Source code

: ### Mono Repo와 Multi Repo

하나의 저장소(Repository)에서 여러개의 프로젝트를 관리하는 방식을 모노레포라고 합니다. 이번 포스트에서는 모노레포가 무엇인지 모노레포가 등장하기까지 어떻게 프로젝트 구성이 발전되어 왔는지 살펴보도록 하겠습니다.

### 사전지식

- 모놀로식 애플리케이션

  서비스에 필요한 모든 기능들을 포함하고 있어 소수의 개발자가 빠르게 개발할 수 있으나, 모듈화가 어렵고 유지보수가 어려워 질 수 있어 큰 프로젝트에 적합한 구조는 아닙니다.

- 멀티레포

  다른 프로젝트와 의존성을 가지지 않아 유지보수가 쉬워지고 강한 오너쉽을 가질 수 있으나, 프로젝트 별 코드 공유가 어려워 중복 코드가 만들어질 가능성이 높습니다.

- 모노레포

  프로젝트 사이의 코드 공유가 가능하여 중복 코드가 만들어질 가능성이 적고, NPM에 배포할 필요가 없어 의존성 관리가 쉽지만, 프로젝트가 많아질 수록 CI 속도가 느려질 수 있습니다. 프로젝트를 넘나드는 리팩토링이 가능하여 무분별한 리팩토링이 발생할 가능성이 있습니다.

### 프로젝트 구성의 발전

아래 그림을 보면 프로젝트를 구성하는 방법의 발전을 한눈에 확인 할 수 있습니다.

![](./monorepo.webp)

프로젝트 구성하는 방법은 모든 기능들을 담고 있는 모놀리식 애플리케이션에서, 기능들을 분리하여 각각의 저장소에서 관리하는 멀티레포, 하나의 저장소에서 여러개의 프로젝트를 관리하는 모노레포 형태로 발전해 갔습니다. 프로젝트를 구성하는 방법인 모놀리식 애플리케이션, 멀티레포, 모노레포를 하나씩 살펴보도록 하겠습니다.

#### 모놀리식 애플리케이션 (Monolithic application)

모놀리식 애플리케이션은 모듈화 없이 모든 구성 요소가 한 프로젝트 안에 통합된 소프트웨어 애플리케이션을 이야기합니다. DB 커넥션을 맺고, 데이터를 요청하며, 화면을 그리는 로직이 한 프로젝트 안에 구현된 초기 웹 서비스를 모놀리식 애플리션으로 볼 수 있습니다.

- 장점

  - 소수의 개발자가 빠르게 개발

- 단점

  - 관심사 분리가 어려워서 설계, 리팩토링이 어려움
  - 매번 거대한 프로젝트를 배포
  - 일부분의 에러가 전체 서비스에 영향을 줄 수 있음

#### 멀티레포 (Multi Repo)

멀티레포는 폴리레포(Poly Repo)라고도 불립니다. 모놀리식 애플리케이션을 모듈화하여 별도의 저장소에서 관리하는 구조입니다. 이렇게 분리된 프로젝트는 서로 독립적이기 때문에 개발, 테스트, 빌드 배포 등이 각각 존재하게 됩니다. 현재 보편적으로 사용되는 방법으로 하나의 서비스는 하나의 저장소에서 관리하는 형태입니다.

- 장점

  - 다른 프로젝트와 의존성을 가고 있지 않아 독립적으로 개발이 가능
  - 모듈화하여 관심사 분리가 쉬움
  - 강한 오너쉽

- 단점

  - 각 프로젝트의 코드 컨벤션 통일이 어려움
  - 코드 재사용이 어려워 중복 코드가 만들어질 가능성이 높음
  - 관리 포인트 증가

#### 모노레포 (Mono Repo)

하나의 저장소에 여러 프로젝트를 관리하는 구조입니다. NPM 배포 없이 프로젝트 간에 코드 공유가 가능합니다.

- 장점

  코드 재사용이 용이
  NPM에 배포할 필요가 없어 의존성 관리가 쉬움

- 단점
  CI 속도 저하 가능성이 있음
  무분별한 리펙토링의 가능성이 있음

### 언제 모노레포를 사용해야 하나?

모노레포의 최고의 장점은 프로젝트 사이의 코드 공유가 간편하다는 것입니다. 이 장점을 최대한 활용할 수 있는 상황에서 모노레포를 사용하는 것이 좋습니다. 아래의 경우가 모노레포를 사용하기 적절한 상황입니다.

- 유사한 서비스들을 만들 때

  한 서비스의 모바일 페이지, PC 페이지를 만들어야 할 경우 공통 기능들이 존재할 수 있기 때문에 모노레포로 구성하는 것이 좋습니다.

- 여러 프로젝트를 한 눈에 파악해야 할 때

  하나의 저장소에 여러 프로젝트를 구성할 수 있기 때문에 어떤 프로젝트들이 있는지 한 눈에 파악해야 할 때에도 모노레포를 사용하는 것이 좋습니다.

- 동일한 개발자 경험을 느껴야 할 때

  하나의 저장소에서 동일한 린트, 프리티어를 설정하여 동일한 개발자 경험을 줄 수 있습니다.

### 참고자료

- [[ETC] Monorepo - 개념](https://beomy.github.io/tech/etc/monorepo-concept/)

——

→ **Activity**:
Every line with the string "monorepo" in the material should be returned.

→ **Output for this exercise**:
![](./monorepo.webp)
- [[ETC] Monorepo - 개념](https://beomy.github.io/tech/etc/monorepo-concept/)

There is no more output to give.